Yelp (NYSE: YELP) stock jumped 5% in the extended hours of trading after the company’s Q4 results beat estimates. The company’s board also doubled the share repurchase program to $500 million and plans to buy back $250 million in the first six months of 2019. The review platform also replaced three members from its board, largely after the pressure from activist fund SQN last month on the revamp.
For the fourth quarter, revenues improved 11% to $243.7 million while earnings per share came in at $0.37. The social review platform topped analyst estimates on both the headline numbers aided by strong advertising revenues and an increase in services revenue. Analysts were expecting Q4 EPS to be $0.13 per share on revenue of $241.19 million. For the same period last year, EPS was $1.6 and revenue was $218.43 million.

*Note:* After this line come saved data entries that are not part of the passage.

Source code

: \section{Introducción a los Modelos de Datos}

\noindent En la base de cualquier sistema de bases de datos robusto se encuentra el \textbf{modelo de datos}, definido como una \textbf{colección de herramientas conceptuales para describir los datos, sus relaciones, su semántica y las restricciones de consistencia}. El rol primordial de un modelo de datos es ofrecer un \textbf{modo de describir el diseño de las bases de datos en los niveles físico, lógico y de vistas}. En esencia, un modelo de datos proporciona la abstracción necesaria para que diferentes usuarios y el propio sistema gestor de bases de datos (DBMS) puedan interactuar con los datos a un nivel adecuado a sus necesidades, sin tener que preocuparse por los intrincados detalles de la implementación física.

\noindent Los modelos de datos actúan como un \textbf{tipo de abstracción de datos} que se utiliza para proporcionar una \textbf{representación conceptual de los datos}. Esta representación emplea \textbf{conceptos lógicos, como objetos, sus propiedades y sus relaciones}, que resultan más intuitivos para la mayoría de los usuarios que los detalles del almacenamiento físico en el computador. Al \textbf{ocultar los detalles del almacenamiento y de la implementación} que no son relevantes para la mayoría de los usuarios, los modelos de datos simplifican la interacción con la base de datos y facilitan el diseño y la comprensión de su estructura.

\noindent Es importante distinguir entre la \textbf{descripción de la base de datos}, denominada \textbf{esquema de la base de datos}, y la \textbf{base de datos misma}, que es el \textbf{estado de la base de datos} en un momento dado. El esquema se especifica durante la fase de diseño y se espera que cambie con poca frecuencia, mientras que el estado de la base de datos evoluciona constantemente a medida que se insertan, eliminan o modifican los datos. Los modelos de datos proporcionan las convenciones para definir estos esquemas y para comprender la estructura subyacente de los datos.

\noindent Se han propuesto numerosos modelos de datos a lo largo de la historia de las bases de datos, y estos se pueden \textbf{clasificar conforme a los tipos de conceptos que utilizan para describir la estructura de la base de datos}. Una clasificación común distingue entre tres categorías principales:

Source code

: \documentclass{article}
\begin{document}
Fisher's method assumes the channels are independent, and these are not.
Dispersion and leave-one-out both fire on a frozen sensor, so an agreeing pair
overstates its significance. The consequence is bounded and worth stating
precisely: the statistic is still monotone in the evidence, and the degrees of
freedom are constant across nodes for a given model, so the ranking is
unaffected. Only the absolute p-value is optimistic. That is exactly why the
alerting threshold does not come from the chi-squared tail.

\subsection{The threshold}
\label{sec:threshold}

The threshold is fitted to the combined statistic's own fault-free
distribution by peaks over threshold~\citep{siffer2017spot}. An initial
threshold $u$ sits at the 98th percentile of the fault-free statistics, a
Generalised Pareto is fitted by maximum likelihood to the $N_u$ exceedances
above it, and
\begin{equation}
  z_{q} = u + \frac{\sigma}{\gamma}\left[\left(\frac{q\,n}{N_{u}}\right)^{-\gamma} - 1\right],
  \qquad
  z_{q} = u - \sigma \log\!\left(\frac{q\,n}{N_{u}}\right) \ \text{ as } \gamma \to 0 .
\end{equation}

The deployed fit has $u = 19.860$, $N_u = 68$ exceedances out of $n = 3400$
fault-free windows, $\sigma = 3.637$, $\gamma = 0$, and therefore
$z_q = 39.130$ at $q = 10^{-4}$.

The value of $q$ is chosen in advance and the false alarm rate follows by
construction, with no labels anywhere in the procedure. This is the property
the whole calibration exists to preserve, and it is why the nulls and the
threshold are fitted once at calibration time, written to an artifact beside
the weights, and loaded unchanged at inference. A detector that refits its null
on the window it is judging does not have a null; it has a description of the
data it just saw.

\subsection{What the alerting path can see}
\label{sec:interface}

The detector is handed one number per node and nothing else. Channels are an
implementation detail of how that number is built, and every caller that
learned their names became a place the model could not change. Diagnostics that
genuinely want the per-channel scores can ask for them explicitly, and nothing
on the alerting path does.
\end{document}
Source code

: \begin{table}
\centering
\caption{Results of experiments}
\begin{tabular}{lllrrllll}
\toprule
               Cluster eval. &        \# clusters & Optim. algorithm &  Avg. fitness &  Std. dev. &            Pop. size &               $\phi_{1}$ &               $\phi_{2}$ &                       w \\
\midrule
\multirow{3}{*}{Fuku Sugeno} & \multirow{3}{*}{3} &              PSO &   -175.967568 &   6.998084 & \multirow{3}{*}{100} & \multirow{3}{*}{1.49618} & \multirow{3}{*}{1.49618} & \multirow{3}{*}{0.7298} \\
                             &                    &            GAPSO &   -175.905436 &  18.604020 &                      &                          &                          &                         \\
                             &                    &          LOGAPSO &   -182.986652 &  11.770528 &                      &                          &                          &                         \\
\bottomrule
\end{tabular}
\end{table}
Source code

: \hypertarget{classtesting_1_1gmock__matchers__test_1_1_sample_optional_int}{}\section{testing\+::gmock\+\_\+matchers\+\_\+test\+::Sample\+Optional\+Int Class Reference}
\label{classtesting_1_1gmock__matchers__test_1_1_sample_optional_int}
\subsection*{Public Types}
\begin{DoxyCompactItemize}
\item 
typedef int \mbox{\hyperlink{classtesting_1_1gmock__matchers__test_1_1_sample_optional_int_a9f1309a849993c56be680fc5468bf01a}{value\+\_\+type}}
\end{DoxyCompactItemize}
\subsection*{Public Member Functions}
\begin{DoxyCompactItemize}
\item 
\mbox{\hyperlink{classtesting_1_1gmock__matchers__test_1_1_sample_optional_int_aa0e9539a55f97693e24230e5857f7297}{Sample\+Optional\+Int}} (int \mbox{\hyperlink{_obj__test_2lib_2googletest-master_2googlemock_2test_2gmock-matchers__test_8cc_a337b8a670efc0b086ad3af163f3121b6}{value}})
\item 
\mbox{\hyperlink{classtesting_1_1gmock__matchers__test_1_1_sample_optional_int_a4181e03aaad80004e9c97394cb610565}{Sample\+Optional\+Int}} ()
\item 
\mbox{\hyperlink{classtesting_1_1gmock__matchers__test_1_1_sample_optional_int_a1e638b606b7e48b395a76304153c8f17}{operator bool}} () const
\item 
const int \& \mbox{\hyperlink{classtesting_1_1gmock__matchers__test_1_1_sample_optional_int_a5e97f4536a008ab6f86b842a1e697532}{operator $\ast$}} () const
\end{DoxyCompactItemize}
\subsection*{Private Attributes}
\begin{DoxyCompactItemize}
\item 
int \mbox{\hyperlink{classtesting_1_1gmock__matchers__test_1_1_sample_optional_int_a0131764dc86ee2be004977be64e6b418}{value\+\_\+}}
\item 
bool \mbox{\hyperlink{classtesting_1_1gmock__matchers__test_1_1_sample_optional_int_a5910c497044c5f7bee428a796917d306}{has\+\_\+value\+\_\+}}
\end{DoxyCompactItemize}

Last quarter, the company’s earnings topped street expectations but failed to beat revenue estimates. After the disappointing Q3 results, stock price decreased 27% as the Q4 outlook wasn’t in line with analyst estimates.
Key Metrics Performance
Reviews posted on the site improved 20% over the prior year, which reflects a healthy growth trend for more than two years in a row. On the traffic front, the number of unique devices using the app grew over last year but declined compared to last quarter. Desktop user traffic declined both sequentially and over the prior year period, while mobile traffic saw more users visiting the site over last year, but dropped 7.5% compared to the Q3 period. The company needs to step up its efforts to increase traffic to the site.
The number of paying advertising accounts improved 17% over last year but reduced marginally over the Q3 period. As the company is shifting its clients to non-term contracts, it has been able to add more clients to its platform. The 12% improvement in advertising revenues is driven by solid performance from the home and local services and restaurant verticals.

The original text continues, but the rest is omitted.